— Problem requirements —
Look through the records below and collect all lines that hold the string "canonical".

Top of Extracted information

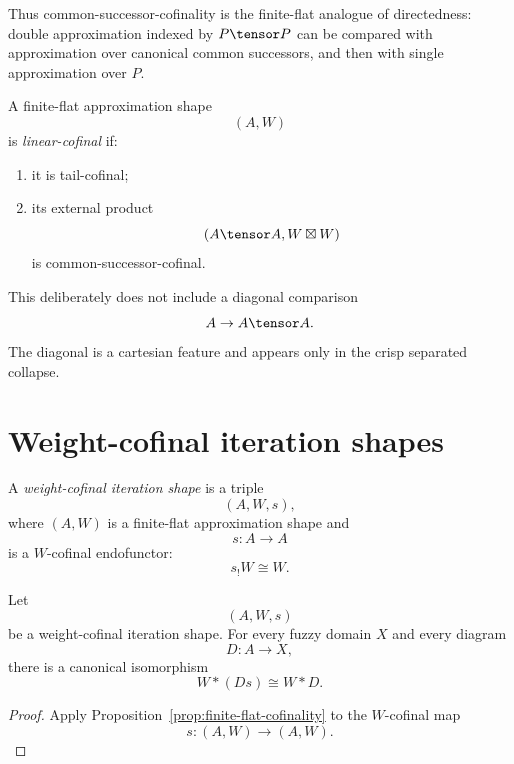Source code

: Thus common-successor-cofinality is the finite-flat analogue of directedness:
double approximation indexed by \(P\tensor P\) can be compared with
approximation over canonical common successors, and then with single
approximation over \(P\).

\begin{definition}
\label{def:linear-cofinal-ff-approximation-shape}
A finite-flat approximation shape
\[
    (A,W)
\]
is \emph{linear-cofinal} if:

\begin{enumerate}
    \item it is tail-cofinal;

    \item its external product
    \[
        (A\tensor A,W\boxtimes W)
    \]
    is common-successor-cofinal.
\end{enumerate}
\end{definition}

This deliberately does not include a diagonal comparison
\[
    A\to A\tensor A.
\]
The diagonal is a cartesian feature and appears only in the crisp separated
collapse.

\section{Weight-cofinal iteration shapes}
\label{sec:weight-cofinal-iteration-shapes}

\begin{definition}
\label{def:weight-cofinal-iteration-shape}
A \emph{weight-cofinal iteration shape} is a triple
\[
    (A,W,s),
\]
where \((A,W)\) is a finite-flat approximation shape and
\[
    s:A\to A
\]
is a \(W\)-cofinal endofunctor:
\[
    s_!W\cong W.
\]
\end{definition}

\begin{lemma}
\label{lem:shift-invariance-rde}
Let
\[
    (A,W,s)
\]
be a weight-cofinal iteration shape.  For every fuzzy domain \(X\) and every
diagram
\[
    D:A\to X,
\]
there is a canonical isomorphism
\[
    W*(Ds)
    \cong
    W*D.
\]
\end{lemma}

\begin{proof}
Apply Proposition~\ref{prop:finite-flat-cofinality} to the \(W\)-cofinal map
\[
    s:(A,W)\to(A,W).
\]
\end{proof}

Bottom of Extracted information

— Output for this exercise —
approximation over canonical common successors, and then with single
there is a canonical isomorphism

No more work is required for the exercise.